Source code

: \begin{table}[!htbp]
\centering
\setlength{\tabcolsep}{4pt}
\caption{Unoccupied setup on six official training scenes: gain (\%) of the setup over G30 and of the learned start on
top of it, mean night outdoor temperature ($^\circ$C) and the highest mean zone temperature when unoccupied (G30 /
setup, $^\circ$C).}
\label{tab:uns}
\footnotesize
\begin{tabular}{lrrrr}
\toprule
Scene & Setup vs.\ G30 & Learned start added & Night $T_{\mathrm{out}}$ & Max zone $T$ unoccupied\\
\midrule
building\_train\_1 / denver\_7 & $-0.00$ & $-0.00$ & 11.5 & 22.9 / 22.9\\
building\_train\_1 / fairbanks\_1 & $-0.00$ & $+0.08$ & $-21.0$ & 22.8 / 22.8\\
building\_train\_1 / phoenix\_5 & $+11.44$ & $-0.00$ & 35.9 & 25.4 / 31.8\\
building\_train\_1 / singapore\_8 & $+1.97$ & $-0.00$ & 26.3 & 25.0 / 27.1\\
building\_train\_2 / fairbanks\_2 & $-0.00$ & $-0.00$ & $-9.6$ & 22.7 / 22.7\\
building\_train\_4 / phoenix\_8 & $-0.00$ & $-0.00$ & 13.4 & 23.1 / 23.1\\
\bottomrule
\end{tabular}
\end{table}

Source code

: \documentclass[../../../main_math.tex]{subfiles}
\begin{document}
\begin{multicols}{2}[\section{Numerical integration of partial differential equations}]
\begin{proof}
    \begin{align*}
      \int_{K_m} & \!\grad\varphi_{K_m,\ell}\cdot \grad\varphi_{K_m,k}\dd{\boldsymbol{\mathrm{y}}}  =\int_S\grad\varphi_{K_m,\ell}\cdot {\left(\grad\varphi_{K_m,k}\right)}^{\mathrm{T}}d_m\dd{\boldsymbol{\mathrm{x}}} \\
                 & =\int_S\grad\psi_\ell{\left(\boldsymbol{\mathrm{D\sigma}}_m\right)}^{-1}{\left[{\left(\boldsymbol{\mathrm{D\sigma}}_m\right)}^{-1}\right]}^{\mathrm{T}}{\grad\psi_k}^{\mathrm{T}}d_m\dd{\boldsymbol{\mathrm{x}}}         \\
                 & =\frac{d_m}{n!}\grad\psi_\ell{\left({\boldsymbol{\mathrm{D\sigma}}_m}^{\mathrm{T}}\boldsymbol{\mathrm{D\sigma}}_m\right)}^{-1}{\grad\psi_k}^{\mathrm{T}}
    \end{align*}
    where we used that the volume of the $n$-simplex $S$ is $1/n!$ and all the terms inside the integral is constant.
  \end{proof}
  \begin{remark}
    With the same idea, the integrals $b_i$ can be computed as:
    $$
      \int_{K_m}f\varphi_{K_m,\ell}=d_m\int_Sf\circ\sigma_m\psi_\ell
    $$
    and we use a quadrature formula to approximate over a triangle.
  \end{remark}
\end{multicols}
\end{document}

### WHAT THE TASK REQUIRES
Total the lines in the records above that contain the string "over". Write only that total.

### ANSWER SECTION
2